| Prompt |
Without any of the pictures, transcribe all the lines below exactly.

| Records to process |
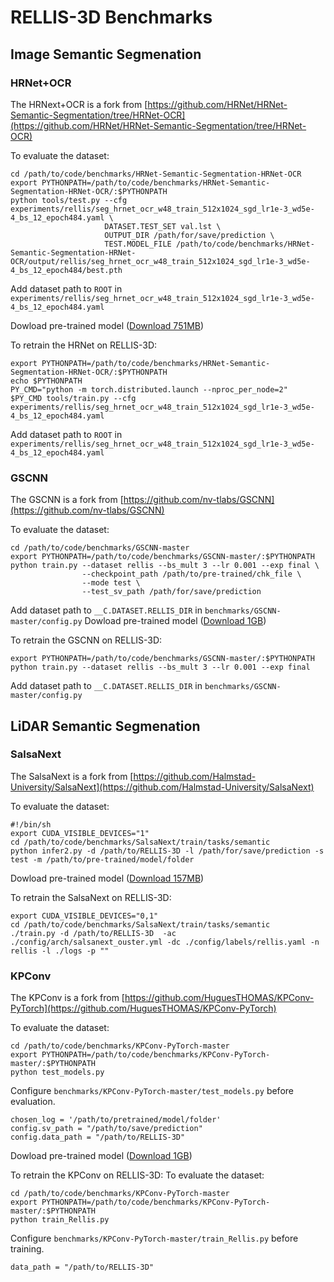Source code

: # RELLIS-3D Benchmarks

## Image Semantic Segmenation 

### HRNet+OCR
The HRNext+OCR is a fork from [https://github.com/HRNet/HRNet-Semantic-Segmentation/tree/HRNet-OCR](https://github.com/HRNet/HRNet-Semantic-Segmentation/tree/HRNet-OCR)

To evaluate the dataset:
```
cd /path/to/code/benchmarks/HRNet-Semantic-Segmentation-HRNet-OCR
export PYTHONPATH=/path/to/code/benchmarks/HRNet-Semantic-Segmentation-HRNet-OCR/:$PYTHONPATH
python tools/test.py --cfg experiments/rellis/seg_hrnet_ocr_w48_train_512x1024_sgd_lr1e-3_wd5e-4_bs_12_epoch484.yaml \
                     DATASET.TEST_SET val.lst \
                     OUTPUT_DIR /path/for/save/prediction \
                     TEST.MODEL_FILE /path/to/code/benchmarks/HRNet-Semantic-Segmentation-HRNet-OCR/output/rellis/seg_hrnet_ocr_w48_train_512x1024_sgd_lr1e-3_wd5e-4_bs_12_epoch484/best.pth
```
Add dataset path to ```ROOT``` in ```experiments/rellis/seg_hrnet_ocr_w48_train_512x1024_sgd_lr1e-3_wd5e-4_bs_12_epoch484.yaml``` 

Dowload pre-trained model ([Download 751MB](https://drive.google.com/file/d/137Lfw6HcDmdEReu_R7Q_I-zmRvvqFys3/view?usp=sharing))

To retrain the HRNet on RELLIS-3D:
```
export PYTHONPATH=/path/to/code/benchmarks/HRNet-Semantic-Segmentation-HRNet-OCR/:$PYTHONPATH
echo $PYTHONPATH
PY_CMD="python -m torch.distributed.launch --nproc_per_node=2"
$PY_CMD tools/train.py --cfg experiments/rellis/seg_hrnet_ocr_w48_train_512x1024_sgd_lr1e-3_wd5e-4_bs_12_epoch484.yaml
```
Add dataset path to ```ROOT``` in ```experiments/rellis/seg_hrnet_ocr_w48_train_512x1024_sgd_lr1e-3_wd5e-4_bs_12_epoch484.yaml```

### GSCNN
The GSCNN is a fork from [https://github.com/nv-tlabs/GSCNN](https://github.com/nv-tlabs/GSCNN)

To evaluate the dataset:
```
cd /path/to/code/benchmarks/GSCNN-master
export PYTHONPATH=/path/to/code/benchmarks/GSCNN-master/:$PYTHONPATH
python train.py --dataset rellis --bs_mult 3 --lr 0.001 --exp final \
                --checkpoint_path /path/to/pre-trained/chk_file \
                --mode test \
                --test_sv_path /path/for/save/prediction
```
Add dataset path to ```__C.DATASET.RELLIS_DIR``` in ```benchmarks/GSCNN-master/config.py``` 
Dowload pre-trained model ([Download 1GB](https://drive.google.com/file/d/1Z8OlstkdzDrY9k-yxMQmVB192ac8j4MD/view?usp=sharing))


To retrain the GSCNN on RELLIS-3D:
```
export PYTHONPATH=/path/to/code/benchmarks/GSCNN-master/:$PYTHONPATH
python train.py --dataset rellis --bs_mult 3 --lr 0.001 --exp final
```
Add dataset path to ```__C.DATASET.RELLIS_DIR``` in ```benchmarks/GSCNN-master/config.py``` 


## LiDAR Semantic Segmenation

### SalsaNext

The SalsaNext is a fork from [https://github.com/Halmstad-University/SalsaNext](https://github.com/Halmstad-University/SalsaNext)

To evaluate the dataset:
```
#!/bin/sh
export CUDA_VISIBLE_DEVICES="1"
cd /path/to/code/benchmarks/SalsaNext/train/tasks/semantic  
python infer2.py -d /path/to/RELLIS-3D -l /path/for/save/prediction -s test -m /path/to/pre-trained/model/folder
```
Dowload pre-trained model ([Download 157MB](https://drive.google.com/file/d/1DxuzlnFKnU8EpSuODRywJUrJlieUUheg/view?usp=sharing))

To retrain the SalsaNext on RELLIS-3D:
```
export CUDA_VISIBLE_DEVICES="0,1"
cd /path/to/code/benchmarks/SalsaNext/train/tasks/semantic  
./train.py -d /path/to/RELLIS-3D  -ac ./config/arch/salsanext_ouster.yml -dc ./config/labels/rellis.yaml -n rellis -l ./logs -p ""
```

### KPConv
The KPConv is a fork from [https://github.com/HuguesTHOMAS/KPConv-PyTorch](https://github.com/HuguesTHOMAS/KPConv-PyTorch)

To evaluate the dataset:
```
cd /path/to/code/benchmarks/KPConv-PyTorch-master
export PYTHONPATH=/path/to/code/benchmarks/KPConv-PyTorch-master/:$PYTHONPATH
python test_models.py
```
Configure ```benchmarks/KPConv-PyTorch-master/test_models.py``` before evaluation.
```
chosen_log = '/path/to/pretrained/model/folder'
config.sv_path = "/path/to/save/prediction"
config.data_path = "/path/to/RELLIS-3D"
```
Dowload pre-trained model ([Download 1GB](https://drive.google.com/file/d/1Exrt4yWDhgucx_vr08hAuXTcaLUcpXXm/view?usp=sharing))


To retrain the KPConv on RELLIS-3D:
To evaluate the dataset:
```
cd /path/to/code/benchmarks/KPConv-PyTorch-master
export PYTHONPATH=/path/to/code/benchmarks/KPConv-PyTorch-master/:$PYTHONPATH
python train_Rellis.py
```
Configure ```benchmarks/KPConv-PyTorch-master/train_Rellis.py``` before training.
```
data_path = "/path/to/RELLIS-3D"
```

| Answer section |
Source code

: # RELLIS-3D Benchmarks

## Image Semantic Segmenation 

### HRNet+OCR
The HRNext+OCR is a fork from [https://github.com/HRNet/HRNet-Semantic-Segmentation/tree/HRNet-OCR](https://github.com/HRNet/HRNet-Semantic-Segmentation/tree/HRNet-OCR)

To evaluate the dataset:
```
cd /path/to/code/benchmarks/HRNet-Semantic-Segmentation-HRNet-OCR
export PYTHONPATH=/path/to/code/benchmarks/HRNet-Semantic-Segmentation-HRNet-OCR/:$PYTHONPATH
python tools/test.py --cfg experiments/rellis/seg_hrnet_ocr_w48_train_512x1024_sgd_lr1e-3_wd5e-4_bs_12_epoch484.yaml \
                     DATASET.TEST_SET val.lst \
                     OUTPUT_DIR /path/for/save/prediction \
                     TEST.MODEL_FILE /path/to/code/benchmarks/HRNet-Semantic-Segmentation-HRNet-OCR/output/rellis/seg_hrnet_ocr_w48_train_512x1024_sgd_lr1e-3_wd5e-4_bs_12_epoch484/best.pth
```
Add dataset path to ```ROOT``` in ```experiments/rellis/seg_hrnet_ocr_w48_train_512x1024_sgd_lr1e-3_wd5e-4_bs_12_epoch484.yaml``` 

Dowload pre-trained model ([Download 751MB](https://drive.google.com/file/d/137Lfw6HcDmdEReu_R7Q_I-zmRvvqFys3/view?usp=sharing))

To retrain the HRNet on RELLIS-3D:
```
export PYTHONPATH=/path/to/code/benchmarks/HRNet-Semantic-Segmentation-HRNet-OCR/:$PYTHONPATH
echo $PYTHONPATH
PY_CMD="python -m torch.distributed.launch --nproc_per_node=2"
$PY_CMD tools/train.py --cfg experiments/rellis/seg_hrnet_ocr_w48_train_512x1024_sgd_lr1e-3_wd5e-4_bs_12_epoch484.yaml
```
Add dataset path to ```ROOT``` in ```experiments/rellis/seg_hrnet_ocr_w48_train_512x1024_sgd_lr1e-3_wd5e-4_bs_12_epoch484.yaml```

### GSCNN
The GSCNN is a fork from [https://github.com/nv-tlabs/GSCNN](https://github.com/nv-tlabs/GSCNN)

To evaluate the dataset:
```
cd /path/to/code/benchmarks/GSCNN-master
export PYTHONPATH=/path/to/code/benchmarks/GSCNN-master/:$PYTHONPATH
python train.py --dataset rellis --bs_mult 3 --lr 0.001 --exp final \
                --checkpoint_path /path/to/pre-trained/chk_file \
                --mode test \
                --test_sv_path /path/for/save/prediction
```
Add dataset path to ```__C.DATASET.RELLIS_DIR``` in ```benchmarks/GSCNN-master/config.py``` 
Dowload pre-trained model ([Download 1GB](https://drive.google.com/file/d/1Z8OlstkdzDrY9k-yxMQmVB192ac8j4MD/view?usp=sharing))


To retrain the GSCNN on RELLIS-3D:
```
export PYTHONPATH=/path/to/code/benchmarks/GSCNN-master/:$PYTHONPATH
python train.py --dataset rellis --bs_mult 3 --lr 0.001 --exp final
```
Add dataset path to ```__C.DATASET.RELLIS_DIR``` in ```benchmarks/GSCNN-master/config.py``` 


## LiDAR Semantic Segmenation

### SalsaNext

The SalsaNext is a fork from [https://github.com/Halmstad-University/SalsaNext](https://github.com/Halmstad-University/SalsaNext)

To evaluate the dataset:
```
#!/bin/sh
export CUDA_VISIBLE_DEVICES="1"
cd /path/to/code/benchmarks/SalsaNext/train/tasks/semantic  
python infer2.py -d /path/to/RELLIS-3D -l /path/for/save/prediction -s test -m /path/to/pre-trained/model/folder
```
Dowload pre-trained model ([Download 157MB](https://drive.google.com/file/d/1DxuzlnFKnU8EpSuODRywJUrJlieUUheg/view?usp=sharing))

To retrain the SalsaNext on RELLIS-3D:
```
export CUDA_VISIBLE_DEVICES="0,1"
cd /path/to/code/benchmarks/SalsaNext/train/tasks/semantic  
./train.py -d /path/to/RELLIS-3D  -ac ./config/arch/salsanext_ouster.yml -dc ./config/labels/rellis.yaml -n rellis -l ./logs -p ""
```

### KPConv
The KPConv is a fork from [https://github.com/HuguesTHOMAS/KPConv-PyTorch](https://github.com/HuguesTHOMAS/KPConv-PyTorch)

To evaluate the dataset:
```
cd /path/to/code/benchmarks/KPConv-PyTorch-master
export PYTHONPATH=/path/to/code/benchmarks/KPConv-PyTorch-master/:$PYTHONPATH
python test_models.py
```
Configure ```benchmarks/KPConv-PyTorch-master/test_models.py``` before evaluation.
```
chosen_log = '/path/to/pretrained/model/folder'
config.sv_path = "/path/to/save/prediction"
config.data_path = "/path/to/RELLIS-3D"
```
Dowload pre-trained model ([Download 1GB](https://drive.google.com/file/d/1Exrt4yWDhgucx_vr08hAuXTcaLUcpXXm/view?usp=sharing))


To retrain the KPConv on RELLIS-3D:
To evaluate the dataset:
```
cd /path/to/code/benchmarks/KPConv-PyTorch-master
export PYTHONPATH=/path/to/code/benchmarks/KPConv-PyTorch-master/:$PYTHONPATH
python train_Rellis.py
```
Configure ```benchmarks/KPConv-PyTorch-master/train_Rellis.py``` before training.
```
data_path = "/path/to/RELLIS-3D"
```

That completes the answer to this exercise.